Two large shareholders of Maven, the company that publishes Sports Illustrated (SI), filed papers last week to fire five of the company’s seven directors, with the aim of replacing the board with one that better “reflects the ‘new’ Maven,” according to documents from the Securities and Exchange Commission.
“The board members under attack joined the company under former CEO James Heckman, who was replaced earlier this year amid controversy over major staff cuts at SI and the company’s hosting of a Blue Lives Matter website on its ad platform following the killing of George Floyd,” the New York Post reported.
Earlier this year, Maven staffers were upset at the company’s continued affiliation with Defense Maven, a website also known as Blue Lives Matter, and called the website “’embarrassing,’ ‘a disgrace,’ and ‘horrible,’ saying many of the comments were overtly racist ‘with no monitoring,’ and noting how the site’s loose editorial restrictions allow factually incorrect information to go unchecked,” the Daily Beast said in June
“Except, there were no examples of racist comments offered,” Breitbart News’ John Nolte said at the time. “One Maven Media staffer complained about a comment that ‘advocated for putting snipers and armed drones in place to target and shoot looters to ‘set an example for the world to see.’”
Nolte wrote:
Another staffer threw out the general complaint that the ‘comment sections are full of people calling for the extermination of people like me.’ Still another said, ‘I don’t care whether or not they make us money. It’s morally wrong to continue platforming a site that advocates for the fascistic oppression of all Americans but especially black people, other POCs, LGBTQ, and the disabled.’
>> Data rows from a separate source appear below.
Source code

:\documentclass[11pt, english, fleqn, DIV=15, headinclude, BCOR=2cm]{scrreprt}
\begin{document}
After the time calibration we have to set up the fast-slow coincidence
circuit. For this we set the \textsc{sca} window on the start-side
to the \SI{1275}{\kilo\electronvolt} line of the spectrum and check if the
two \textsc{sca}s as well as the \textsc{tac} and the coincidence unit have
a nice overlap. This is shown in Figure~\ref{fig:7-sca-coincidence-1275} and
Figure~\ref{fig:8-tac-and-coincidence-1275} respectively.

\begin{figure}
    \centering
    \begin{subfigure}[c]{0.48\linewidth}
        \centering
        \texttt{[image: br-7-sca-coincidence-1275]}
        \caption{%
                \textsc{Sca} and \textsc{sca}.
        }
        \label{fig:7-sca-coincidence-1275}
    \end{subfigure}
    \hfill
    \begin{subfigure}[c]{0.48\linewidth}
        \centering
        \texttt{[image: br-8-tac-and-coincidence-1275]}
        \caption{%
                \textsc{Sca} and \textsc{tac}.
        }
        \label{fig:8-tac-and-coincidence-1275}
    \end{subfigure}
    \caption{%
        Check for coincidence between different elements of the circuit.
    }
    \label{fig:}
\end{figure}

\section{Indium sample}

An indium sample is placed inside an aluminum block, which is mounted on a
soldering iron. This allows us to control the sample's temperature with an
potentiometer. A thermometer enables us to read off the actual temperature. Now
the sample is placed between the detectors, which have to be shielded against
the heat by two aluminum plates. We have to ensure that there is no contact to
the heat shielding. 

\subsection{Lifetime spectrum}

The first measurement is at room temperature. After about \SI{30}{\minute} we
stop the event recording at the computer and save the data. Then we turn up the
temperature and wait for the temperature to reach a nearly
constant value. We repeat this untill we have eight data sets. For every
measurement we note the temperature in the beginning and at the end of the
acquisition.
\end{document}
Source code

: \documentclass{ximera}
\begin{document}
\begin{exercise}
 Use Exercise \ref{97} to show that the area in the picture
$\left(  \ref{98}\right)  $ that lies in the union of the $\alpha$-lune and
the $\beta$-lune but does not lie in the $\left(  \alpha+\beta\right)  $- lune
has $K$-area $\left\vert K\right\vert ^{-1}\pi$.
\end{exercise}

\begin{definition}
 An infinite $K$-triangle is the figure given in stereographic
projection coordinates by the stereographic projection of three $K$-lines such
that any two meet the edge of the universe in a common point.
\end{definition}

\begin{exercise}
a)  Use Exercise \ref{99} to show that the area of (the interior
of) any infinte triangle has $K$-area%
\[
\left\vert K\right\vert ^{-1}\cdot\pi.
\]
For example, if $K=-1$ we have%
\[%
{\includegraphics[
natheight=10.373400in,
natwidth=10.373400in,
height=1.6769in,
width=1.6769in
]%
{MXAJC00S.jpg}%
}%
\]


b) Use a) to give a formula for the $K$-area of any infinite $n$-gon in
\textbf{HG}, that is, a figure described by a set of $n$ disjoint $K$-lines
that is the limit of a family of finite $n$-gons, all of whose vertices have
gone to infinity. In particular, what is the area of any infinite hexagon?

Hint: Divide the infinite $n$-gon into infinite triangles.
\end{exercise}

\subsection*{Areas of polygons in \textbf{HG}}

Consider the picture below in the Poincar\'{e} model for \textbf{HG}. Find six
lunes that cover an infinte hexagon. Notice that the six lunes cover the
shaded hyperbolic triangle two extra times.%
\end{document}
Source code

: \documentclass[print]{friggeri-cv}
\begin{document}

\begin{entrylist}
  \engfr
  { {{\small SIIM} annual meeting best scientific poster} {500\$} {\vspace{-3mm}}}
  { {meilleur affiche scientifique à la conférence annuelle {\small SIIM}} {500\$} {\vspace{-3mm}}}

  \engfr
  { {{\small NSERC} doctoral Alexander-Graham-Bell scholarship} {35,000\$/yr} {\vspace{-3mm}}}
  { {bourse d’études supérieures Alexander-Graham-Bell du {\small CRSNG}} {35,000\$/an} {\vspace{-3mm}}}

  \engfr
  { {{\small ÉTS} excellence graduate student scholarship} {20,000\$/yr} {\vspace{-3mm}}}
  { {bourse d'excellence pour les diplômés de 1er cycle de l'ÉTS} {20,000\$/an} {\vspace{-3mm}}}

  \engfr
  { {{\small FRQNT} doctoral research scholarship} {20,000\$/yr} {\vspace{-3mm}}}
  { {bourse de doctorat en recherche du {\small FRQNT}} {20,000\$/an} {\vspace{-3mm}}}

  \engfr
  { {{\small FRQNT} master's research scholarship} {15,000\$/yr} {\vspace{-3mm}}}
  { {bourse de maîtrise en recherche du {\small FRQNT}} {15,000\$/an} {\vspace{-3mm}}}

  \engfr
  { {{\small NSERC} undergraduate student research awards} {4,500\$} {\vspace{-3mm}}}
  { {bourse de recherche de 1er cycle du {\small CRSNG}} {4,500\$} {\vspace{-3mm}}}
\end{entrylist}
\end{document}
Heckman, at the time, “said that while he heard employees’ concerns, he also emphasized the company’s original journalistic mission to promote an open dialogue and break down readers’ ideological bubbles with different perspectives.”
However, Maven took down the Blue Lives Matter website, and released a statement that said, in part:
We are taking a temporary step back on the website and are making new plans and tactics to move forward and fulfill our original vision and mission. Our plan is to return on a separate platform, but with a new name, new controls on community moderation and a new focus on guardrails to allow for free but civil speech.
Maven stocks continue to trade under $1, even though the company spent $126.5 million last year on the purchase of Sports Illustrated and TheStreet.com, a financial news website, in an attempt to move the company from designing websites for Maxim and the History Channel into a larger media markets.
The two shareholders requesting the ouster, boutique bank B. Riley and investment management company 180 Degree Capital, “largely financed” the acquisition of Sports Illustrated and TheStreet.com last year and “have redefined the Company and its prospects,” they said during a November 3 press release.
SI announced Sunday that their 2020 Sportsperson of the Year award would go to “The Activist Athlete,” including Lakers star LeBron James, WNBA’s Breanna Stewart, Chiefs quarterback Patrick Mahomes, tennis champ Naomi Osaka, and former Chiefs lineman Laurent Duvernay-Tardif for being “champions on the field, and champions for others off it.”